(STORED DATA begins)
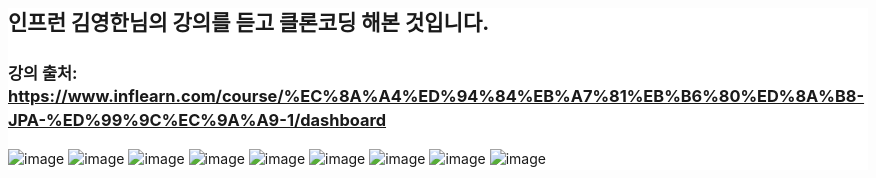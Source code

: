 ## 인프런 김영한님의 강의를 듣고 클론코딩 해본 것입니다.

### 강의 출처: https://www.inflearn.com/course/%EC%8A%A4%ED%94%84%EB%A7%81%EB%B6%80%ED%8A%B8-JPA-%ED%99%9C%EC%9A%A9-1/dashboard


<img width="710" alt="image" src="https://github.com/HJC96/WebDev/assets/87226129/ad7c4e58-b4b0-41dc-8be3-490c546d8d1c">

<img width="710" alt="image" src="https://github.com/HJC96/WebDev/assets/87226129/e5e0db78-fa5a-4798-b84b-4d650a4c8c1f">

<img width="710" alt="image" src="https://github.com/HJC96/WebDev/assets/87226129/310d4224-5a5b-4be5-b982-34d2d3811739">

<img width="710" alt="image" src="https://github.com/HJC96/WebDev/assets/87226129/801a30b3-8b2b-4ee0-a7df-5bb92c3dfe71">

<img width="710" alt="image" src="https://github.com/HJC96/WebDev/assets/87226129/373cc1dc-8aea-459e-8296-d9cc4a093246">

<img width="710" alt="image" src="https://github.com/HJC96/WebDev/assets/87226129/9d713a2b-8540-488d-a40a-c2bcc8581830">

<img width="710" alt="image" src="https://github.com/HJC96/WebDev/assets/87226129/d3ed858f-e539-4460-9c80-352936f26bbb">

<img width="710" alt="image" src="https://github.com/HJC96/WebDev/assets/87226129/bb6d6b83-33de-4085-9972-551f07b977a6">

<img width="710" alt="image" src="https://github.com/HJC96/WebDev/assets/87226129/5cac4274-4c95-4075-9765-849da900ca0c">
(STORED DATA ends)
#### [EXERCISE]
Each record is to be restated word for word; no picture goes in.

#### [SOLUTION TO THIS PROBLEM]
Source code

: ## 인프런 김영한님의 강의를 듣고 클론코딩 해본 것입니다.

### 강의 출처: https://www.inflearn.com/course/%EC%8A%A4%ED%94%84%EB%A7%81%EB%B6%80%ED%8A%B8-JPA-%ED%99%9C%EC%9A%A9-1/dashboard


<img width="710" alt="image" src="https://github.com/HJC96/WebDev/assets/87226129/ad7c4e58-b4b0-41dc-8be3-490c546d8d1c">

<img width="710" alt="image" src="https://github.com/HJC96/WebDev/assets/87226129/e5e0db78-fa5a-4798-b84b-4d650a4c8c1f">

<img width="710" alt="image" src="https://github.com/HJC96/WebDev/assets/87226129/310d4224-5a5b-4be5-b982-34d2d3811739">

<img width="710" alt="image" src="https://github.com/HJC96/WebDev/assets/87226129/801a30b3-8b2b-4ee0-a7df-5bb92c3dfe71">

<img width="710" alt="image" src="https://github.com/HJC96/WebDev/assets/87226129/373cc1dc-8aea-459e-8296-d9cc4a093246">

<img width="710" alt="image" src="https://github.com/HJC96/WebDev/assets/87226129/9d713a2b-8540-488d-a40a-c2bcc8581830">

<img width="710" alt="image" src="https://github.com/HJC96/WebDev/assets/87226129/d3ed858f-e539-4460-9c80-352936f26bbb">

<img width="710" alt="image" src="https://github.com/HJC96/WebDev/assets/87226129/bb6d6b83-33de-4085-9972-551f07b977a6">

<img width="710" alt="image" src="https://github.com/HJC96/WebDev/assets/87226129/5cac4274-4c95-4075-9765-849da900ca0c">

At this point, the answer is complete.